Multiple connections is something else to take into account, but in my case it was limited by network speed, so it was not one of my priorities.

And as well I totally agree, to get ride of a config file, which needs to be maintained, but it is the simpler option for now. Just like the: multi target option, different storage devices, …

Thanks for your input and kind words :slight_smile:

I think it’s a good idea to just kick the tires with your current approach, get something that technically works for you, then we can go for a more complex v2 that tries to more generically support a bunch of other folks’ needs.
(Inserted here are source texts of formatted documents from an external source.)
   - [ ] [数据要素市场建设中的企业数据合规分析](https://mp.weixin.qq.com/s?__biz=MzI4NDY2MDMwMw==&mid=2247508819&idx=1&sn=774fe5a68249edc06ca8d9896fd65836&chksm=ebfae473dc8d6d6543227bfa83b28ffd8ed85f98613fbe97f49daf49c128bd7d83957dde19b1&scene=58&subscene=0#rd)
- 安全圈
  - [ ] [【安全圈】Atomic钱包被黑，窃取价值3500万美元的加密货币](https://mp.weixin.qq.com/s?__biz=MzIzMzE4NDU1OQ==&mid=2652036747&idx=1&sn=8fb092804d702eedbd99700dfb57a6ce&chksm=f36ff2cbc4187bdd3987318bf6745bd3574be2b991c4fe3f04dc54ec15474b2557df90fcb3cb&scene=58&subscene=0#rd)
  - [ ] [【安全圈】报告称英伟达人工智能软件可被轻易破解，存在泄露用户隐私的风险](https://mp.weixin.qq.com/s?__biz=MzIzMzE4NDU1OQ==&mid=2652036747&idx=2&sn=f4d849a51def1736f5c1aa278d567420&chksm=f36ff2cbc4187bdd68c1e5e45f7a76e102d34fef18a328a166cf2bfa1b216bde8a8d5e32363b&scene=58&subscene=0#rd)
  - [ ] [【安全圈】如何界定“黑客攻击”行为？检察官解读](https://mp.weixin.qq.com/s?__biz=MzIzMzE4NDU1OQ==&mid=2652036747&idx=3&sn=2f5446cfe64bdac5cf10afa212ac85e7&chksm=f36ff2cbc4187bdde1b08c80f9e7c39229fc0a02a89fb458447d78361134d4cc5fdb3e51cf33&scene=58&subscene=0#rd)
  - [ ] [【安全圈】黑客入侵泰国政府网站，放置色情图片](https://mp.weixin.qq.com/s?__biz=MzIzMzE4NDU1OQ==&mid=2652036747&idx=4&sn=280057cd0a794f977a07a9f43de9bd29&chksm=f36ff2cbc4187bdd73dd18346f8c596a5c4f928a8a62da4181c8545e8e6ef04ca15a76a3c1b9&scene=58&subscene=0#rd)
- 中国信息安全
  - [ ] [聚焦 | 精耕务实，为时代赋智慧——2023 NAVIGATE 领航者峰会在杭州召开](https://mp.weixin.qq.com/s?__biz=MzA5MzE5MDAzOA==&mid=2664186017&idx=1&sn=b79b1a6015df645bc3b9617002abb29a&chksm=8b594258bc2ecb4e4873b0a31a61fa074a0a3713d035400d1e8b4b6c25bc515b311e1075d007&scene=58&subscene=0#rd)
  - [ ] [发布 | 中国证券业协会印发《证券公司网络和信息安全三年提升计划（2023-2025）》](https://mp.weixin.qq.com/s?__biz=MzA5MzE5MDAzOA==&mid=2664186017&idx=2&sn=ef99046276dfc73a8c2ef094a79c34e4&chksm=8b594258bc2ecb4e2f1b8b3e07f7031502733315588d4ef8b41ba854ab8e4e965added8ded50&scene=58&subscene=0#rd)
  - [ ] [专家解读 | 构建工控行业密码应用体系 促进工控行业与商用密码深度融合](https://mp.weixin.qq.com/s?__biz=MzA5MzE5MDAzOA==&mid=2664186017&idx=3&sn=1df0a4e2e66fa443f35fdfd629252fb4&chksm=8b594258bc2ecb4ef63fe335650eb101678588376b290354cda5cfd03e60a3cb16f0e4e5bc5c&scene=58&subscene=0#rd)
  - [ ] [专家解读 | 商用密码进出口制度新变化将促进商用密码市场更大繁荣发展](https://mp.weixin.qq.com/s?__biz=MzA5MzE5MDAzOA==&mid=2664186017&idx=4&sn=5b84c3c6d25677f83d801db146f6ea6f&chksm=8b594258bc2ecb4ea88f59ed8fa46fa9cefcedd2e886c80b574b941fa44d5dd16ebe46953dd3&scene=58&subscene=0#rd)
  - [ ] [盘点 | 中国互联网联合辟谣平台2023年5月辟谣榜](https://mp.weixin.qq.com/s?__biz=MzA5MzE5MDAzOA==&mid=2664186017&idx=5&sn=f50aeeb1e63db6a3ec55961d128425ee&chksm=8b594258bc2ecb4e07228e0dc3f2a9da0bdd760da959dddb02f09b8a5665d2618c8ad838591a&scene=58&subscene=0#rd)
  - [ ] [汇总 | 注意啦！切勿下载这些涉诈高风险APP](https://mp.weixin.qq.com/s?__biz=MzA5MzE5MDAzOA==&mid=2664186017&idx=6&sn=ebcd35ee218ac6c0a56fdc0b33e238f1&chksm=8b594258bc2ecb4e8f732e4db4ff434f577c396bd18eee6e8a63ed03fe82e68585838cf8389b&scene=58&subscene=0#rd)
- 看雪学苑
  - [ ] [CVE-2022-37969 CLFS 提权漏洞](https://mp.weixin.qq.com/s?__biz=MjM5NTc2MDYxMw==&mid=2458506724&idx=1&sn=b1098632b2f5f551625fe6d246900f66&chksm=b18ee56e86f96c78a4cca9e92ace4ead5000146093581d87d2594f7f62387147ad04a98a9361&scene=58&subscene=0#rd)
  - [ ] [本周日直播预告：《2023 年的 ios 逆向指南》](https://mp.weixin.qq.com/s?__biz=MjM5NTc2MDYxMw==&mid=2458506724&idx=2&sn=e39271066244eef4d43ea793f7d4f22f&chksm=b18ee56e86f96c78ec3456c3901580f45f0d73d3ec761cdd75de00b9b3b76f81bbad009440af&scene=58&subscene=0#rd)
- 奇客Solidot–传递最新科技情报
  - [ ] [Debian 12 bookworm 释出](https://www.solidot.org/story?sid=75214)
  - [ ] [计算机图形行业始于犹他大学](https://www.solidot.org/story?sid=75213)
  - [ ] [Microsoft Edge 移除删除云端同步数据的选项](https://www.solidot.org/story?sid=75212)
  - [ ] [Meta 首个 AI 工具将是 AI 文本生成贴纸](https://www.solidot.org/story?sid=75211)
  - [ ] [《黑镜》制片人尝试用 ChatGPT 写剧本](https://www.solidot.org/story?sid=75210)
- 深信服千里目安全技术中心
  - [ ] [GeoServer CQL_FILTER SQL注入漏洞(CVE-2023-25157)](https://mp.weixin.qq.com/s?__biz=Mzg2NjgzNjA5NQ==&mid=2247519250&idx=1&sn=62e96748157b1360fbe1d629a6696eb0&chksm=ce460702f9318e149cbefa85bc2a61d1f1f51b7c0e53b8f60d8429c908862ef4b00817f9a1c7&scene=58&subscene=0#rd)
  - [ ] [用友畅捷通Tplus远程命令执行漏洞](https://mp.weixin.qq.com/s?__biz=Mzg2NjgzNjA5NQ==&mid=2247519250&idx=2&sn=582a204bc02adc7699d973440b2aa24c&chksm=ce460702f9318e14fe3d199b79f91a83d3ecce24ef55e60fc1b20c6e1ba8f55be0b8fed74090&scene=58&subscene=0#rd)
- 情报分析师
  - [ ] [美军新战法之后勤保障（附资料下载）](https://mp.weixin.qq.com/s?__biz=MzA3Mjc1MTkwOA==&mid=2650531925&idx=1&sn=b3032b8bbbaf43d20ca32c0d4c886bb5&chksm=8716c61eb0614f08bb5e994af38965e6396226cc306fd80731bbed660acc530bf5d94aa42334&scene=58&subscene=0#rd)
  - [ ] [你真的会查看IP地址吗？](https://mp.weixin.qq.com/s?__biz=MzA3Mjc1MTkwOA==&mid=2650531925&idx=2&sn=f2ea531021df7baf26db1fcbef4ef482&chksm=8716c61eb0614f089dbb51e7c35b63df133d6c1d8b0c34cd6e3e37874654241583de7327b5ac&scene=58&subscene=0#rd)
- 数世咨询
In my mind, the way I’d build something like this ultimately would be:

  • Run it as a daemon with support for both a local (unix socket) and remote (HTTPS) REST API
  • Have a few main concepts
    • Sources (individual Incus servers or clusters)
    • Targets (individual Incus servers or clusters, could be some of the same as in sources if exchanging backups between environments)
    • Rules (basically a list of backup rules, providing filters on what should be backed up, from where and how often. That’s where the bulk of the complexity will be as it may need to handle a bunch of different sources, targets, projects, filter based on instance properties, scheduling, data retention, …)
  • I’d probably just do a basic sqlite database for the state and keep things pretty well aligned with the API objects
  • On top of scheduling, we’d also want a bunch of actions to manually trigger backups, manually expire/delete them and of course allow for restoration as well
  • Put quite a bit of focus on the user experience, especially on reporting clear and easy status on everything that’s been or is being backed up so folks can easily glance at it and be confident that backups are happening correctly

A bunch of the above is how we’ve setup Migration Manager, which has a fair bit in common conceptually even if it focused on replicating VMware instances into Incus rather than replicating Incus to Incus :slight_smile:

But again, that’s how my brain works and how I’d setup a project like that, in this case, you’re the one who’s in charge, so do what makes sense for you!

(@masnax you may find this thread interesting ^)

Thank you for your input! I continue the work on IAB and we will see how far we can get. I will take a closer look to Migration Manger to get some ideas.

Do you have a tip where I can search in incusOS/incus to solve this Issue? Or maybe can anyone else confirm this? I want to be sure, that this is not only a strange me problem.